┌─ MATERIAL SHOWN
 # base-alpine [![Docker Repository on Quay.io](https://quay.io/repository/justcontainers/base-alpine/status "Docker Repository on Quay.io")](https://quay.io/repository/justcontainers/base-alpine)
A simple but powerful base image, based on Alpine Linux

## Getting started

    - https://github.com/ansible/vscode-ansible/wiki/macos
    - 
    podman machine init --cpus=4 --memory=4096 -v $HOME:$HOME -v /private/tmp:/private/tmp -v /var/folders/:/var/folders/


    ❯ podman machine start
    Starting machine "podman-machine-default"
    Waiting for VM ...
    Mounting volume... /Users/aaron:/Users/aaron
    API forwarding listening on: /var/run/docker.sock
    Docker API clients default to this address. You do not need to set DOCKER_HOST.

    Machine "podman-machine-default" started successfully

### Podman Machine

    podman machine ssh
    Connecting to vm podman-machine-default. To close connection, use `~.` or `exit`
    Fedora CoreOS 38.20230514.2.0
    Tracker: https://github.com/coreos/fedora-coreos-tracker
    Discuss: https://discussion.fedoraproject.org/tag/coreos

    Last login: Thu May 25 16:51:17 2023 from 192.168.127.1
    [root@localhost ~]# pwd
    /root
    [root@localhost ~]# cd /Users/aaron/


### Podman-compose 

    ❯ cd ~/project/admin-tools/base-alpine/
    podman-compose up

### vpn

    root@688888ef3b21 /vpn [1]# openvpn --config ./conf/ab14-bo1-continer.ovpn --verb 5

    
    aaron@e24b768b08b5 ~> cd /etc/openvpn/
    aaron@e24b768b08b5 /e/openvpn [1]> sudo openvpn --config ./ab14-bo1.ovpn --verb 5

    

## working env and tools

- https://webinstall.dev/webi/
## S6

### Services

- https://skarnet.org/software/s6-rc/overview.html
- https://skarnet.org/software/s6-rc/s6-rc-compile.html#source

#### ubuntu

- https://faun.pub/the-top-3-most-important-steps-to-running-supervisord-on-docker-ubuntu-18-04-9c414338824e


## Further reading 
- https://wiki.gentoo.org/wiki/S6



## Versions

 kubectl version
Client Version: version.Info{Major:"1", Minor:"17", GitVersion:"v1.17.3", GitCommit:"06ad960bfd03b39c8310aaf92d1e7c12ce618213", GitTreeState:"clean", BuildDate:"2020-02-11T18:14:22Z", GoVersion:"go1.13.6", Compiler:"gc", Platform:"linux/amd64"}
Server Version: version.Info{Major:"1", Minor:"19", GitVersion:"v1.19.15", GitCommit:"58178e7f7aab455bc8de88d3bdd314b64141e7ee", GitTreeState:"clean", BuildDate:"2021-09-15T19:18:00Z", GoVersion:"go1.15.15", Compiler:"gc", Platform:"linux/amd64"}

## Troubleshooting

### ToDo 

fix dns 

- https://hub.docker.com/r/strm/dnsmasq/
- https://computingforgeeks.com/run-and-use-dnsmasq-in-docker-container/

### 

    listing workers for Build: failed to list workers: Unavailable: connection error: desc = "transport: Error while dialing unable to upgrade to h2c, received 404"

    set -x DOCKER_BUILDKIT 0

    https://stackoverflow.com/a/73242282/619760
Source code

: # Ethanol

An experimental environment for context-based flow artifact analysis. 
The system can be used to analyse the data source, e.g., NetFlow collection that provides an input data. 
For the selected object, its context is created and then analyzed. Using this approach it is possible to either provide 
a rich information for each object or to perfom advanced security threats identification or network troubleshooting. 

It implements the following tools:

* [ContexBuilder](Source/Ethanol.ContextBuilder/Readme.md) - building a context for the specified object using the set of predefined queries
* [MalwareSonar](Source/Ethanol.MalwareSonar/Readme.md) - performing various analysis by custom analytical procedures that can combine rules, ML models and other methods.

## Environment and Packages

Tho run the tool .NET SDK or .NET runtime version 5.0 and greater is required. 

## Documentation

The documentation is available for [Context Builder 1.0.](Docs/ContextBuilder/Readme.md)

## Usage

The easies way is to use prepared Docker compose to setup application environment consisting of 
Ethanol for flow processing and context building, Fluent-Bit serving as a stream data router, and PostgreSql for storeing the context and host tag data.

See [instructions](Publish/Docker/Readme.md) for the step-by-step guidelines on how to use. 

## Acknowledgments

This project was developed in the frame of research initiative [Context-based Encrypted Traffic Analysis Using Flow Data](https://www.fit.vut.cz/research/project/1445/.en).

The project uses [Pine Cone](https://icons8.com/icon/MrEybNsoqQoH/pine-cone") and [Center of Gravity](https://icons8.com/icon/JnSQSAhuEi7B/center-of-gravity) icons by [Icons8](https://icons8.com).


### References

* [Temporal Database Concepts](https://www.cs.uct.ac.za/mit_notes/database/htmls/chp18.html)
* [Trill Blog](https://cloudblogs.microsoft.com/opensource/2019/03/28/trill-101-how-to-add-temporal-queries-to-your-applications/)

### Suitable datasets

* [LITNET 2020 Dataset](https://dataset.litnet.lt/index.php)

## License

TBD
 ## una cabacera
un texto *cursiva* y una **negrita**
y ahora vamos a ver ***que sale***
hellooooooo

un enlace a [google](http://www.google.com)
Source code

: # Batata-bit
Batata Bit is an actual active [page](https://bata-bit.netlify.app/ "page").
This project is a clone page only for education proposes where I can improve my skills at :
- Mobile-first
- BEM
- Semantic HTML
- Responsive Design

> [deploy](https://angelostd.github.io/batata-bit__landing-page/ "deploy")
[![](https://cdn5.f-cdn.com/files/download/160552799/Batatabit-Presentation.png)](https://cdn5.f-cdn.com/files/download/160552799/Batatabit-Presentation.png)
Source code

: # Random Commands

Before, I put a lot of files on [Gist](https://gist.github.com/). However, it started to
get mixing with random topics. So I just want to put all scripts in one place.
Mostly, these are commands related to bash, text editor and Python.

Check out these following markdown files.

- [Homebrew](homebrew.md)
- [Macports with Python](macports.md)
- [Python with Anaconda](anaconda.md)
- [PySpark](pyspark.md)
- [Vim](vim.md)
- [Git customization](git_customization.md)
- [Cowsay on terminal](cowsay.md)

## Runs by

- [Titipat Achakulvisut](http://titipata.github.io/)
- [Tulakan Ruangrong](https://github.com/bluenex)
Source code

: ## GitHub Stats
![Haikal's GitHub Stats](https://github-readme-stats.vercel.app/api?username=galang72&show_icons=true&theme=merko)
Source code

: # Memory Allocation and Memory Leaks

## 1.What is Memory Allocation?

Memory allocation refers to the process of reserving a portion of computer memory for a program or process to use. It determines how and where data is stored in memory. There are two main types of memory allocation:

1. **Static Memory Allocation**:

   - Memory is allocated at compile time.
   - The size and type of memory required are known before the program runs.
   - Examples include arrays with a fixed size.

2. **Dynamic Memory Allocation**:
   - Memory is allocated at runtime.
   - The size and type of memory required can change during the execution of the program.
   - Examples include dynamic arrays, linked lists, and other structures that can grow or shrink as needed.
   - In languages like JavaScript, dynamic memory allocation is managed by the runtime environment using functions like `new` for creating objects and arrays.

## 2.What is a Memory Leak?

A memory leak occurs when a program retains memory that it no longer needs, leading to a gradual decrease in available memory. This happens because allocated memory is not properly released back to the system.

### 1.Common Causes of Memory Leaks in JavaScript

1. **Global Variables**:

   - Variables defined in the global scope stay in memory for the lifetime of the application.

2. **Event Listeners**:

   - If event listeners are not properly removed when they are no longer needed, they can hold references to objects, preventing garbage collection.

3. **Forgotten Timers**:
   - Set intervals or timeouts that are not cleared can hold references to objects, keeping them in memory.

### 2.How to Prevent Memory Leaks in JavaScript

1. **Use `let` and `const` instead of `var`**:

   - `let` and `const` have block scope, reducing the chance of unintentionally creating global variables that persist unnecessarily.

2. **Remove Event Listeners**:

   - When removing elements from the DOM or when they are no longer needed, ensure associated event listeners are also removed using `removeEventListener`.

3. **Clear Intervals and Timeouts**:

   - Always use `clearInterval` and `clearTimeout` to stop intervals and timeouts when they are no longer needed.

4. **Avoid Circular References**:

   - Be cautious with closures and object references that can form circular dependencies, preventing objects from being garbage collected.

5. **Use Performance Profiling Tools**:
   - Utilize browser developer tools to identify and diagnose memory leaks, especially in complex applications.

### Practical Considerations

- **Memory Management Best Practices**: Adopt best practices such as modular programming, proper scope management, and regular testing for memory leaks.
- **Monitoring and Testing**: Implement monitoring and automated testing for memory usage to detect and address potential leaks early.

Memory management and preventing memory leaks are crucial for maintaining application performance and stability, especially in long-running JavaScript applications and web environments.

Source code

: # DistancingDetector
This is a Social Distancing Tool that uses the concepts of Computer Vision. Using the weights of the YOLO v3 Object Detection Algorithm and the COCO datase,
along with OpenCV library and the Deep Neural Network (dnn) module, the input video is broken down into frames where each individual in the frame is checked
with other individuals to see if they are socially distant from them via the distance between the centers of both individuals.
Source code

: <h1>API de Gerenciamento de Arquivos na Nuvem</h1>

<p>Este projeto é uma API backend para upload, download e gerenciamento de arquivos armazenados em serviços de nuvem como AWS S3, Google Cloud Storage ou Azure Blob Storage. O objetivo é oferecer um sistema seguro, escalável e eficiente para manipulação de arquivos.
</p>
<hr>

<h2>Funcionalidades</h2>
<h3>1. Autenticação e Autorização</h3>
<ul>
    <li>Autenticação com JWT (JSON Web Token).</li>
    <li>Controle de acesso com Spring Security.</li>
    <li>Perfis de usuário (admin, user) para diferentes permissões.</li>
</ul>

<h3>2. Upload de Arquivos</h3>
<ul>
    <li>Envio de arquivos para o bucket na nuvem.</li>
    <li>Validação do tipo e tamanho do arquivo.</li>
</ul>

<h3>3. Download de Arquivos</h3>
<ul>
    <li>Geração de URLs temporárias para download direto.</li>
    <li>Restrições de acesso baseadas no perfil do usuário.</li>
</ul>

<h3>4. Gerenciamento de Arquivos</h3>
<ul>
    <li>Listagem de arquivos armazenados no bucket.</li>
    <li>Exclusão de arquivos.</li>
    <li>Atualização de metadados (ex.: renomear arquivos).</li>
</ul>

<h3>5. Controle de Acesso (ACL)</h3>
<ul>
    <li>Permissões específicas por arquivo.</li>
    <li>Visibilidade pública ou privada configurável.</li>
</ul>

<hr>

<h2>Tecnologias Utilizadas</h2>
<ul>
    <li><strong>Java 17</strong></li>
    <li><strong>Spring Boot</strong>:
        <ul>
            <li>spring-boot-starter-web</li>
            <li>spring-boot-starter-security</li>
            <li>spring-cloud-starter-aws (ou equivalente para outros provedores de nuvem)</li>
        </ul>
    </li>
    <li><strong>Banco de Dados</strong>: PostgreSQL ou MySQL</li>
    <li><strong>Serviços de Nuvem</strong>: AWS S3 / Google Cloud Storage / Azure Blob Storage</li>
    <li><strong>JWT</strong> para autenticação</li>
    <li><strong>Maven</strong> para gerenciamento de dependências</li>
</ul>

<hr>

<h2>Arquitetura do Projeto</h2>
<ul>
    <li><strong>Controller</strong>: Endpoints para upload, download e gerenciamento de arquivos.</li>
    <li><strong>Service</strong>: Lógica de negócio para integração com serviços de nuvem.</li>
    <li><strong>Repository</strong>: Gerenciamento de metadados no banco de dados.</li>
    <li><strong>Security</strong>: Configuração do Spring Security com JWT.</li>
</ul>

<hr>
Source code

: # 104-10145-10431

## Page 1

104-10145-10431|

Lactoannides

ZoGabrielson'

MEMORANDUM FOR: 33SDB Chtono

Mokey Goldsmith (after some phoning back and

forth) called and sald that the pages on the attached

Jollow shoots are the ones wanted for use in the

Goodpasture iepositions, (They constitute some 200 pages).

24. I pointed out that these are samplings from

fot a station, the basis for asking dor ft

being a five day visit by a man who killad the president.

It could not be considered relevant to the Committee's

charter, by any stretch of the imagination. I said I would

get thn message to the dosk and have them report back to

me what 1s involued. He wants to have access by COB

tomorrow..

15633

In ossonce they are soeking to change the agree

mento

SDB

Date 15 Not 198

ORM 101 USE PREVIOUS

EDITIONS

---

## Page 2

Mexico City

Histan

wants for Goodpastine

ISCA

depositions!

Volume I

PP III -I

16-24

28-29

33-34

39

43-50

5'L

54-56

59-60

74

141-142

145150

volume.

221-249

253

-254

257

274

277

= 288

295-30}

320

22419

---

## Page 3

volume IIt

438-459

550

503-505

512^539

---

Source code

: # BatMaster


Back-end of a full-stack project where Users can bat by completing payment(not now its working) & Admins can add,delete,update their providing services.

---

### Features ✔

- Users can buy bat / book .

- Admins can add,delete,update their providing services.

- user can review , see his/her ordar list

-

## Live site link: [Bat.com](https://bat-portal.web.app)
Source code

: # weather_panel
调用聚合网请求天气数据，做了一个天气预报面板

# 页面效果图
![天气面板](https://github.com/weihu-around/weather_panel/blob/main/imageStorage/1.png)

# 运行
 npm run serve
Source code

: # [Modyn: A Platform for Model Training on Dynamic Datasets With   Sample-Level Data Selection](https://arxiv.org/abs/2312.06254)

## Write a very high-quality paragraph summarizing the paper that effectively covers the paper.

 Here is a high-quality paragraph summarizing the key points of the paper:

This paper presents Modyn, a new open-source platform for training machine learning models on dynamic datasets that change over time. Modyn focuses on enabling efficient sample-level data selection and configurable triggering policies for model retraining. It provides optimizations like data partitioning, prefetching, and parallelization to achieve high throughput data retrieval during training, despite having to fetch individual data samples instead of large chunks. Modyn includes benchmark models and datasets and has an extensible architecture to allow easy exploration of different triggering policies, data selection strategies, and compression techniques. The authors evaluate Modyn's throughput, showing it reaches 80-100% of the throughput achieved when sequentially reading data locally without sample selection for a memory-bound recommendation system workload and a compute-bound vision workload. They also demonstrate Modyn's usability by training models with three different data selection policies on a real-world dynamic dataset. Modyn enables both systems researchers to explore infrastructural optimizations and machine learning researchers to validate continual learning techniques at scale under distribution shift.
└─
→ DESCRIPTION OF THE TASK: Go back to the listing above. Copy word for word the lines from the one with "- Be cautious" through the one with "5. **Use Performance", and nothing more.

→ OUTPUT OF THE TASK:
   - Be cautious with closures and object references that can form circular dependencies, preventing objects from being garbage collected.

5. **Use Performance Profiling Tools**:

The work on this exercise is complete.